Black-tailed godwits, Leighton Moss

Tuesday, 16 July 2024

Pennington Flash

Egyptian geese 

After getting home exhausted and having an extremely ropey night's sleep with the after-effects of the high pollen count I wasn't in the market for anything energetic today. I spend most of the year forgetting that the allergic reactions aren't just sneezing fits, a runny nose and itchy eyes and ears then get a shock when I run into the hay fever season. The best way to describe it is like being a puppet with the strings cut. Anyway, I wasn't up for much. The dawn chorus these days is just "my" blackbird — the one at the station doesn't start replying til quite late on. It's past six before the first of the woodpigeons takes to song and later yet before the collared dove can be bothered.
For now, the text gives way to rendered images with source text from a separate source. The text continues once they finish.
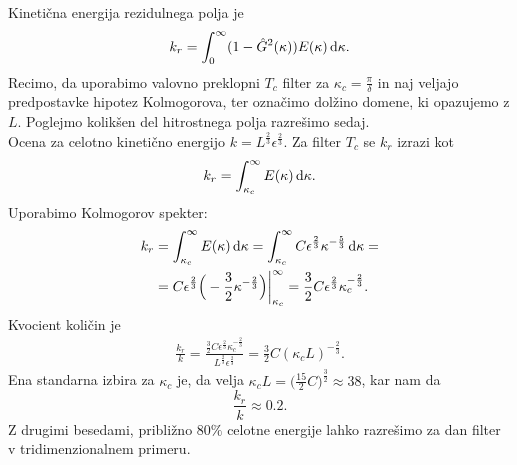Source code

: \documentclass[mat2, tisk]{fmfdelo}
\begin{document}
\begin{primer}
Kinetična energija rezidulnega polja je 
$$
k_r = \int_{0}^{\infty} (1 - \hat{G}^2(\kappa)) E(\kappa) \dif \kappa.
$$
Recimo, da uporabimo valovno preklopni $T_c$ filter za $\kappa_c = \frac{\pi}{\delta}$ in naj veljajo
predpostavke hipotez Kolmogorova, ter označimo dolžino domene, ki opazujemo z $L$. 
Poglejmo kolikšen del hitrostnega polja razrešimo sedaj. \\

Ocena za celotno kinetično energijo $k = L^\frac{2}{3} \epsilon^\frac{2}{3}$. 
Za filter $T_c$ se $k_r$ izrazi kot 
$$
k_r = \int_{\kappa_c}^{\infty} E(\kappa) \dif \kappa. 
$$
Uporabimo Kolmogorov spekter: 
\begin{align*}
k_r &= \int_{\kappa_c}^{\infty} E(\kappa) \dif \kappa = \int_{\kappa_c}^{\infty} C \epsilon^{\frac{2}{3}} \kappa^{-\frac{5}{3}} \dif \kappa = \\
&= C \epsilon^{\frac{2}{3}} \Big(- \frac{3}{2} \kappa^{-\frac{2}{3}}\Big)\Big|_{\kappa_c}^\infty = \frac{3}{2} C \epsilon^{\frac{2}{3}}\kappa_c^{-\frac{2}{3}}.
\end{align*}
Kvocient količin je 
\begin{align*}
\frac{k_r}{k} = \frac{\frac{3}{2} C \epsilon^{\frac{2}{3}}\kappa_c^{-\frac{2}{3}}}{L^\frac{2}{3} \epsilon^\frac{2}{3}} = 
\frac{3}{2}C (\kappa_c L)^{-\frac{2}{3}}.
\end{align*}
Ena standarna izbira za $\kappa_c$ je, da velja $\kappa_c L = \Big(\frac{15}{2}C\Big)^\frac{3}{2} \approx 38$, 
kar nam da 
$$
\frac{k_r}{k} \approx 0.2.
$$
Z drugimi besedami, približno $80\%$ celotne energije lahko razrešimo 
za dan filter v tridimenzionalnem primeru.
\end{primer}

\newpage
\end{document}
I'd looked for Egyptian geese at Pennington Flash last week and had no luck so seven flew in over the weekend. I thought I'd best bob over and add them to the year list before they did a flit. 

I got the 126 over to Leigh and the 610 to the St Helens Road entrance to Pennington Flash. I was worried that I'd timed my arrival badly as four police cars and a police van pulled up at the entrance but the occupants all went the opposite way to me so that was alright then.

Hedgehog
I've no idea what the white thing in its ear is, I didn't get close enough to find out because I didn't want to stress it.

It was a lot quieter this week than last. A garden warbler singing at the entrance was unexpected, the blackcaps, blackbirds and chiffchaffs seemed to be singing at quarter strength. A young hedgehog was snuffling along the grass verge, I hope the dogs on walkies leave it alone.

Egyptian geese 

I got to the car park and the first thing I saw was seven Egyptian geese grazing by the picnic bench. I'm not good with Egyptian geese, three looked to have juvenile feathering on their wings and shoulders, I wasn't sure of a fourth and was only really sure that two were adults.

Egyptian geese 

Egyptian geese 

Coots

The coots, mute swans, mallards and Canada geese were pretty much as last week. The great crested grebes were harder to find, there were marginally more herring gulls and fewer black-headed gulls and I couldn't find any tufted ducks, terns or the common scoter. A few sand martins and swifts hawked low over the water. I kept scanning the dark shapes scything over the water just in case one might be a black tern, one of the missing items on the year list. They were all swifts. Still, don't look don't see.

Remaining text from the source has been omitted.